TEMPLE KOLUDRA – Seven! Sirens! To A Lost Archetype
Temple Koludra (TK) combines the chaotic beauty and epic melodies of Emperor (especially "Anthems To The Welkin At Dusk"), tribal "religious" "extra-metal" instrumentation and vocalization of Nile, Ulcerate’s dissonant order and Deathspell Omega’s stop-go/piano-forte crazy extremes (especially "Fas, Ite, Maledicti, In Ignem Aeternum") with catchy and epic riffing of Behemoth to give you one of the most unique and rewarding experiences a metal fan can get. There’s something for every genre metal fan here, because, although there are certainly moments where it gets very extreme and brutal, most of the time the music is surprisingly accessible for a black metal record. As in case of Emperor or Ulcerate every track is layered high into the stratosphere so that you can never be sure you have caught and heard all there was to hear even with a seasoned ears such as mine. Besides, the genius behind TK, whoever is M:W, arranged these compositions so that just when you get tired of one phase, another one comes in so that you don’t get bombarded with guitars after guitars but can appreciate an ambient melody, an acoustic ballad-like strumming in the middle of the onslaught or suddenly the music stops with a riff straight from latter Death’s album and resumes peacefully only to rise again to kill at a moment’s notice.

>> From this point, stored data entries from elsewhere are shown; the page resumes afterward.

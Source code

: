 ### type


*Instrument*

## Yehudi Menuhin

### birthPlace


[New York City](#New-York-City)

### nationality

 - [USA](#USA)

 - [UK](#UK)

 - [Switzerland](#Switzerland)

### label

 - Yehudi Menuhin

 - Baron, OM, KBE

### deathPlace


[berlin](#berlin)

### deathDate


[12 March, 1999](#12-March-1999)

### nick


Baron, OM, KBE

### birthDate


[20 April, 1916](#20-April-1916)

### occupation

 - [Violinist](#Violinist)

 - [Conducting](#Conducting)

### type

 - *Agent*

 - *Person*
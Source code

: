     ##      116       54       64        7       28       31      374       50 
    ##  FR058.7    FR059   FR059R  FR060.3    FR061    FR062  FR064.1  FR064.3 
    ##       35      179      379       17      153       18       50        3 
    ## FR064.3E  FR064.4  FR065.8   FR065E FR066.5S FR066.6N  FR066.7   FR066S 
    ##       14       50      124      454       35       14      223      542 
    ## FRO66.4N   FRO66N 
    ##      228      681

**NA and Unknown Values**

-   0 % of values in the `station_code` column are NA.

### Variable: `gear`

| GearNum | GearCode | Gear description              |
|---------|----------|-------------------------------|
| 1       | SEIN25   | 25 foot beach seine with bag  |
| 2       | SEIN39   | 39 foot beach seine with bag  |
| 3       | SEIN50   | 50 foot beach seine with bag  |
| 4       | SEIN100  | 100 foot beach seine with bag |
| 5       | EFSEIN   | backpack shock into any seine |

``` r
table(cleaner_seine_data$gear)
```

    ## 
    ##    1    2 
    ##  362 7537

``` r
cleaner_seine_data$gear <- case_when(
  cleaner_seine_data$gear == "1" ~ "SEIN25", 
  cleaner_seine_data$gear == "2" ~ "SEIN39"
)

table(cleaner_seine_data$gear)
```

Time and space will not allow description of all the compositions, 5 of 7 being perfect, but "Namapura" and "Vertigo" are the top picks, both over 9 minutes long and neither a second too long. "Namapura" strongly recalls the now sadly defunct Spanish black metal Asgaroth in the drama and suspense it evokes and is where Temple Koludra actually beats even the mighty Emperor at their own game, while "Vertigo" just might be the best combination of extreme black with soaring melody on the album and, therefore, probably the album’s finest 9:10 minutes.

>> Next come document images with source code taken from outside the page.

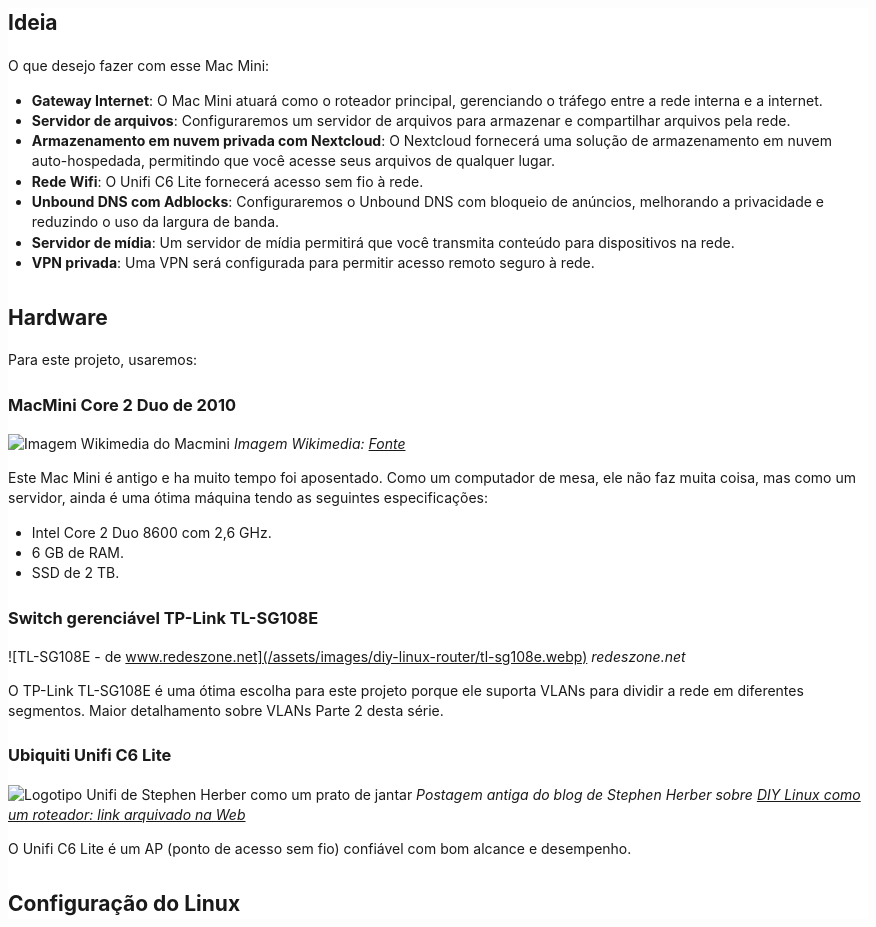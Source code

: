 ## Ideia

O que desejo fazer com esse Mac Mini:

- **Gateway Internet**: O Mac Mini atuará como o roteador principal, gerenciando o tráfego entre a rede interna e a internet.
- **Servidor de arquivos**: Configuraremos um servidor de arquivos para armazenar e compartilhar arquivos pela rede.
- **Armazenamento em nuvem privada com Nextcloud**: O Nextcloud fornecerá uma solução de armazenamento em nuvem auto-hospedada, permitindo que você acesse seus arquivos de qualquer lugar.
- **Rede Wifi**: O Unifi C6 Lite fornecerá acesso sem fio à rede.
- **Unbound DNS com Adblocks**: Configuraremos o Unbound DNS com bloqueio de anúncios, melhorando a privacidade e reduzindo o uso da largura de banda.
- **Servidor de mídia**: Um servidor de mídia permitirá que você transmita conteúdo para dispositivos na rede.
- **VPN privada**: Uma VPN será configurada para permitir acesso remoto seguro à rede.

## Hardware

Para este projeto, usaremos:

### MacMini Core 2 Duo de 2010

![Imagem Wikimedia do Macmini](/assets/images/diy-linux-router/macmini.webp)
*Imagem Wikimedia: [Fonte](https://commons.wikimedia.org/wiki/File:Mac_mini_mid2010_back.jpg)*

Este Mac Mini é antigo e ha muito tempo foi aposentado. Como um computador de mesa, ele não faz muita coisa, mas como um servidor, ainda é uma ótima máquina tendo as seguintes especificações:

- Intel Core 2 Duo 8600 com 2,6 GHz.
- 6 GB de RAM.
- SSD de 2 TB.

### Switch gerenciável TP-Link TL-SG108E

![TL-SG108E - de www.redeszone.net](/assets/images/diy-linux-router/tl-sg108e.webp)
*redeszone.net*

O TP-Link TL-SG108E é uma ótima escolha para este projeto porque ele suporta VLANs para dividir a rede em diferentes segmentos. Maior detalhamento sobre VLANs Parte 2 desta série.

### Ubiquiti Unifi C6 Lite

![Logotipo Unifi de Stephen Herber como um prato de jantar](/assets/images/diy-linux-router/unifi-c6-lite.webp)
*Postagem antiga do blog de Stephen Herber sobre [DIY Linux como um roteador: link arquivado na Web](https://web.archive.org/web/20240203171515/https://www.sherbers.de/diy-linux-router-part-7-wifi/)*

O Unifi C6 Lite é um AP (ponto de acesso sem fio) confiável com bom alcance e desempenho.

## Configuração do Linux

As the record is near perfect I bet you’re dying to know, with all the above praise and accolades, what could possibly be wrong with TK’s debut. It’s not that there’s anything wrong with it it’s just that 2 tracks seem not quite at the level of magnitude the rest inarguably are. "Vajra" is a near-instrumental which has excellent ideas recalling the ambient/synth atmospherics of Fear Factory on "A Therapy For Pain" or on Therion’s "Symphony Masses: Ho Drakon Ho Megas" (that latter influence palpable on other TK tracks as well) but it sounds as though it had not fully spread its wings before it abruptly ends. "This Diadem Will Last", on the other hand, is the slowest track with a gradual built up to a near-industrial guitar tonnage where the complexity and intricacy is hidden in the undertones, more atmospheric, moody, as if ritualistic, recalling Carach Angren at their doomiest. Again, both numbers are far from bad tracks but they seem to pale in comparison to others which slightly lowers the score.

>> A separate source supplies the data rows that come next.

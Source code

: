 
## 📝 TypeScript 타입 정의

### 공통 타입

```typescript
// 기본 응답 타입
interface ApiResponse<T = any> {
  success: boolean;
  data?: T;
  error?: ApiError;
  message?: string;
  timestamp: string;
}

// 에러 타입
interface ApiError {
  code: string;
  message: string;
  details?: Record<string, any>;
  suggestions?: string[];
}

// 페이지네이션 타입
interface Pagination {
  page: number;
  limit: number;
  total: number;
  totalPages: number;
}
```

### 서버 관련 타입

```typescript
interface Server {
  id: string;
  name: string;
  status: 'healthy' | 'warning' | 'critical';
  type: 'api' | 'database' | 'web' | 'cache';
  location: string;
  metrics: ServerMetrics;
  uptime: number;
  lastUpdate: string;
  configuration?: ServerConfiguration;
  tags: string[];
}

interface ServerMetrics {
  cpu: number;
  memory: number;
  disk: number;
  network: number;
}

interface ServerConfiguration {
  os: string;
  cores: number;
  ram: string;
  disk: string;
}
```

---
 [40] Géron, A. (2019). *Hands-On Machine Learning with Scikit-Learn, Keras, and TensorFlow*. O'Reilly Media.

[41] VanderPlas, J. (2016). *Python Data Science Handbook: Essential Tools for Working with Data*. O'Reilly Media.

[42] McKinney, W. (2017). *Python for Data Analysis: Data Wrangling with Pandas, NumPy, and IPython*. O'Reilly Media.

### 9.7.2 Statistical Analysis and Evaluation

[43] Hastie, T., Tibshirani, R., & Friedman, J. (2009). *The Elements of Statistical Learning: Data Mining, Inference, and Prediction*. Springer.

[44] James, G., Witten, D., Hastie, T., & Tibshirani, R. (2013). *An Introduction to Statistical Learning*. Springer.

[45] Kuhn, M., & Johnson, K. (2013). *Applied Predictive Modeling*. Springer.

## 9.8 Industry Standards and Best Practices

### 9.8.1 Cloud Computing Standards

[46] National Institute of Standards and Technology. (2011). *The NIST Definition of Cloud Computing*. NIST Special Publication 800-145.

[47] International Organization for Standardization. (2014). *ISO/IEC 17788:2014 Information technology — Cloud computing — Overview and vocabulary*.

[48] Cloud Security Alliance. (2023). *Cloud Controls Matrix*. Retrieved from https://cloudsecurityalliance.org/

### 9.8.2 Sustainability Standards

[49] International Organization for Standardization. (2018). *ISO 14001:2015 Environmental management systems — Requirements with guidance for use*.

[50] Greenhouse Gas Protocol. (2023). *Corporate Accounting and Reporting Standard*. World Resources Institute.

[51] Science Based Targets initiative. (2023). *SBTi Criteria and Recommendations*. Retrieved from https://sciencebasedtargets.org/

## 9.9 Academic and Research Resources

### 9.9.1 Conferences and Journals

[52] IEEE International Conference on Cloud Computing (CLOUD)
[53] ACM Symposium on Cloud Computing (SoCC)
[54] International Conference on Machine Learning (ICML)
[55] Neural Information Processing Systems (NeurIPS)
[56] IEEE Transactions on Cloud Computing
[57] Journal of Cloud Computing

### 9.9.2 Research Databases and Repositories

Temple Koludra appears out of nowhere and steals Emperor’s or Nile’s spotlight with the action of just one multi-instrumental and compositional genius. The future should be very bright for him because not since Ulcerate’s "Everything Is Fire" have I heard something this promising, simultaneously chaotic and ordered, brutal and touching, abrasive and memorable. Very very very highly recommended.